***** Data for review *****

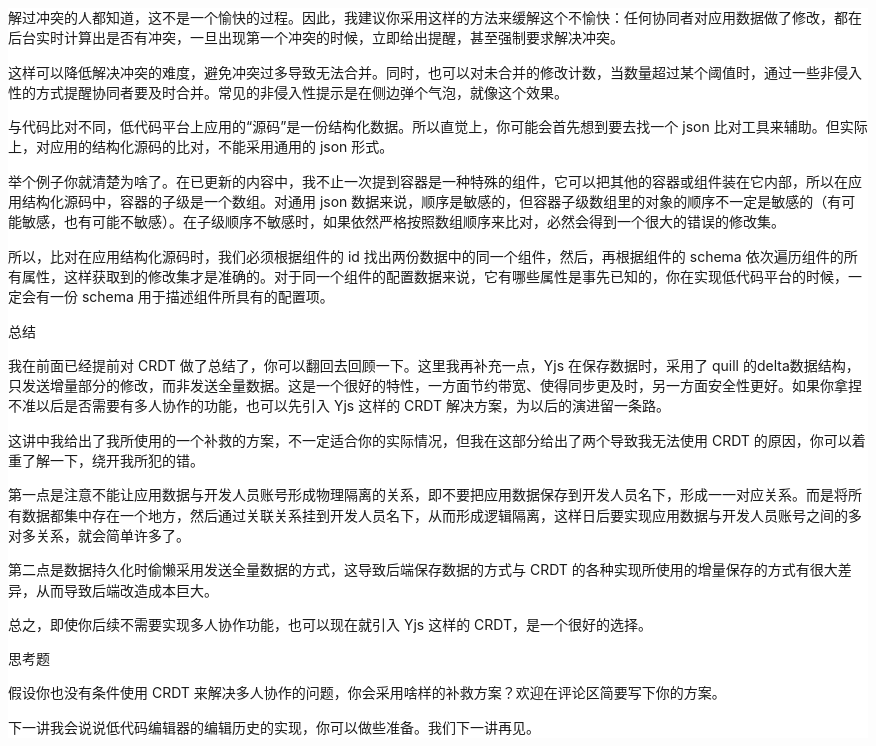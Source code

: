 解过冲突的人都知道，这不是一个愉快的过程。因此，我建议你采用这样的方法来缓解这个不愉快：任何协同者对应用数据做了修改，都在后台实时计算出是否有冲突，一旦出现第一个冲突的时候，立即给出提醒，甚至强制要求解决冲突。

这样可以降低解决冲突的难度，避免冲突过多导致无法合并。同时，也可以对未合并的修改计数，当数量超过某个阈值时，通过一些非侵入性的方式提醒协同者要及时合并。常见的非侵入性提示是在侧边弹个气泡，就像这个效果。

与代码比对不同，低代码平台上应用的“源码”是一份结构化数据。所以直觉上，你可能会首先想到要去找一个 json 比对工具来辅助。但实际上，对应用的结构化源码的比对，不能采用通用的 json 形式。

举个例子你就清楚为啥了。在已更新的内容中，我不止一次提到容器是一种特殊的组件，它可以把其他的容器或组件装在它内部，所以在应用结构化源码中，容器的子级是一个数组。对通用 json 数据来说，顺序是敏感的，但容器子级数组里的对象的顺序不一定是敏感的（有可能敏感，也有可能不敏感）。在子级顺序不敏感时，如果依然严格按照数组顺序来比对，必然会得到一个很大的错误的修改集。

所以，比对在应用结构化源码时，我们必须根据组件的 id 找出两份数据中的同一个组件，然后，再根据组件的 schema 依次遍历组件的所有属性，这样获取到的修改集才是准确的。对于同一个组件的配置数据来说，它有哪些属性是事先已知的，你在实现低代码平台的时候，一定会有一份 schema 用于描述组件所具有的配置项。

总结

我在前面已经提前对 CRDT 做了总结了，你可以翻回去回顾一下。这里我再补充一点，Yjs 在保存数据时，采用了 quill 的delta数据结构，只发送增量部分的修改，而非发送全量数据。这是一个很好的特性，一方面节约带宽、使得同步更及时，另一方面安全性更好。如果你拿捏不准以后是否需要有多人协作的功能，也可以先引入 Yjs 这样的 CRDT 解决方案，为以后的演进留一条路。

这讲中我给出了我所使用的一个补救的方案，不一定适合你的实际情况，但我在这部分给出了两个导致我无法使用 CRDT 的原因，你可以着重了解一下，绕开我所犯的错。

第一点是注意不能让应用数据与开发人员账号形成物理隔离的关系，即不要把应用数据保存到开发人员名下，形成一一对应关系。而是将所有数据都集中存在一个地方，然后通过关联关系挂到开发人员名下，从而形成逻辑隔离，这样日后要实现应用数据与开发人员账号之间的多对多关系，就会简单许多了。

第二点是数据持久化时偷懒采用发送全量数据的方式，这导致后端保存数据的方式与 CRDT 的各种实现所使用的增量保存的方式有很大差异，从而导致后端改造成本巨大。

总之，即使你后续不需要实现多人协作功能，也可以现在就引入 Yjs 这样的 CRDT，是一个很好的选择。

思考题

假设你也没有条件使用 CRDT 来解决多人协作的问题，你会采用啥样的补救方案？欢迎在评论区简要写下你的方案。

下一讲我会说说低代码编辑器的编辑历史的实现，你可以做些准备。我们下一讲再见。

*****

Report every line of the entries that carries the word "json".

- [Output for this exercise]:
与代码比对不同，低代码平台上应用的“源码”是一份结构化数据。所以直觉上，你可能会首先想到要去找一个 json 比对工具来辅助。但实际上，对应用的结构化源码的比对，不能采用通用的 json 形式。
举个例子你就清楚为啥了。在已更新的内容中，我不止一次提到容器是一种特殊的组件，它可以把其他的容器或组件装在它内部，所以在应用结构化源码中，容器的子级是一个数组。对通用 json 数据来说，顺序是敏感的，但容器子级数组里的对象的顺序不一定是敏感的（有可能敏感，也有可能不敏感）。在子级顺序不敏感时，如果依然严格按照数组顺序来比对，必然会得到一个很大的错误的修改集。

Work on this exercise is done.